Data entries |
****************
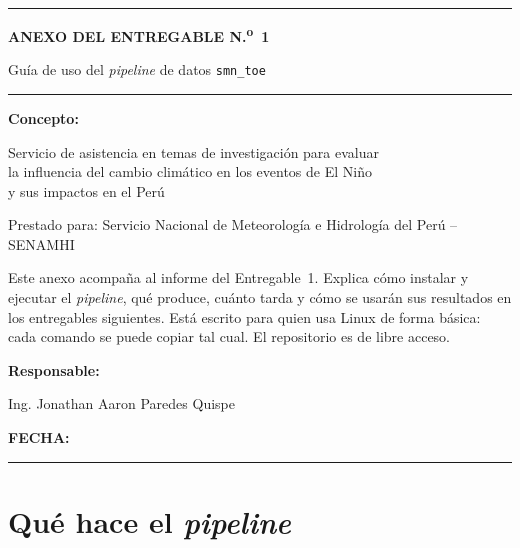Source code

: \documentclass[11pt,a4paper]{article}
\begin{document}
\begin{titlepage}
\centering
\noindent\rule{\textwidth}{0.6pt}
\vspace{1.4cm}

{\Large\bfseries ANEXO DEL ENTREGABLE N.\textsuperscript{o}~1\par}
\vspace{0.6cm}
{\large Guía de uso del \emph{pipeline} de datos \texttt{smn\_toe}\par}
\vspace{1.2cm}
\rule{0.7\textwidth}{0.6pt}
\vspace{1.2cm}

{\normalsize\bfseries Concepto:\par}
\vspace{0.3cm}
{\normalsize Servicio de asistencia en temas de investigación para evaluar\\
la influencia del cambio climático en los eventos de El Niño\\
y sus impactos en el Perú\par}
\vspace{1.2cm}
{\small Prestado para: Servicio Nacional de Meteorología e Hidrología del Perú -- SENAMHI\par}
\vspace{1.2cm}
\begin{minipage}{0.8\textwidth}\small\centering
Este anexo acompaña al informe del Entregable~1. Explica cómo instalar y ejecutar el \emph{pipeline}, qué produce, cuánto tarda y cómo se usarán sus resultados en los entregables siguientes. Está escrito para quien usa Linux de forma básica: cada comando se puede copiar tal cual. El repositorio es de libre acceso.
\end{minipage}
\vfill
{\small\bfseries Responsable:\par}
{\small Ing. Jonathan Aaron Paredes Quispe\par}
\vspace{0.4cm}
{\small\bfseries FECHA: \fechaentrega\par}
\vspace{0.6cm}
\noindent\rule{\textwidth}{0.6pt}
\end{titlepage}

\tableofcontents
\clearpage

\section{Qué hace el \emph{pipeline}}
\end{document}
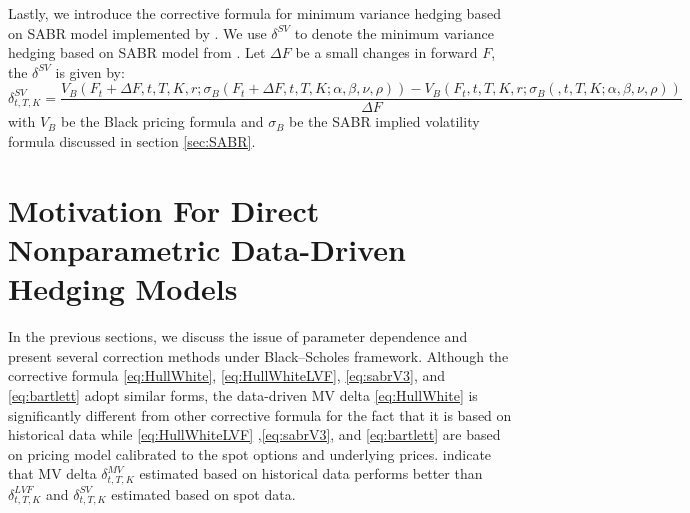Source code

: \documentclass[letterpaper,12pt,titlepage,oneside,final]{book}
\numberwithin{equation}{section}
\theoremstyle{definition}
\begin{document}
Lastly, we introduce the corrective formula for minimum variance hedging  based on  SABR model implemented by  \citet{hulloptimal} . We use $\delta^{SV}$ to denote the minimum variance hedging  based on  SABR model from \cite{hulloptimal}. Let $\Delta F$ be a small changes in forward $F$, the  $\delta^{SV}$ is given by:
\begin{equation}
	\delta^{SV}_{t,T,K}=\frac{V_B(F_t+\Delta F,t,T,K,r;\sigma_B (F_t+\Delta F,t,T,K;\alpha,\beta,\nu,\rho))-V_B(F_t,t,T,K,r;\sigma_B (,t,T,K;\alpha,\beta,\nu,\rho))}{\Delta F}
	\label{eq:HullWhiteSabr}
\end{equation}
with $V_B$ be the Black pricing formula and $\sigma_B$ be the SABR implied volatility formula discussed in section \ref{sec:SABR}. 



\section{Motivation For Direct Nonparametric Data-Driven Hedging Models}
In the previous sections, we discuss the issue of parameter dependence and present several correction methods under Black–Scholes framework. Although the corrective formula   \eqref{eq:HullWhite}, \eqref{eq:HullWhiteLVF}, \eqref{eq:sabrV3}, and \eqref{eq:bartlett} adopt similar forms, the data-driven MV delta \eqref{eq:HullWhite} is significantly different from other corrective formula for the fact that it is based on historical data while \eqref{eq:HullWhiteLVF} ,\eqref{eq:sabrV3}, and \eqref{eq:bartlett} are based on pricing model calibrated to the spot options and underlying prices. \citet{hulloptimal} indicate that MV delta $\delta^{MV}_{t,T,K}$ estimated based on historical data performs better than $\delta^{LVF}_{t,T,K}$ and $\delta^{SV}_{t,T,K}$ estimated based on spot data. 
\end{document}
****************
WHAT THIS TASK INVOLVES | Find the word "citet" in the entries above, then copy each line that holds it.

WRITTEN RESPONSE |
Lastly, we introduce the corrective formula for minimum variance hedging  based on  SABR model implemented by  \citet{hulloptimal} . We use $\delta^{SV}$ to denote the minimum variance hedging  based on  SABR model from \cite{hulloptimal}. Let $\Delta F$ be a small changes in forward $F$, the  $\delta^{SV}$ is given by:
In the previous sections, we discuss the issue of parameter dependence and present several correction methods under Black–Scholes framework. Although the corrective formula   \eqref{eq:HullWhite}, \eqref{eq:HullWhiteLVF}, \eqref{eq:sabrV3}, and \eqref{eq:bartlett} adopt similar forms, the data-driven MV delta \eqref{eq:HullWhite} is significantly different from other corrective formula for the fact that it is based on historical data while \eqref{eq:HullWhiteLVF} ,\eqref{eq:sabrV3}, and \eqref{eq:bartlett} are based on pricing model calibrated to the spot options and underlying prices. \citet{hulloptimal} indicate that MV delta $\delta^{MV}_{t,T,K}$ estimated based on historical data performs better than $\delta^{LVF}_{t,T,K}$ and $\delta^{SV}_{t,T,K}$ estimated based on spot data. 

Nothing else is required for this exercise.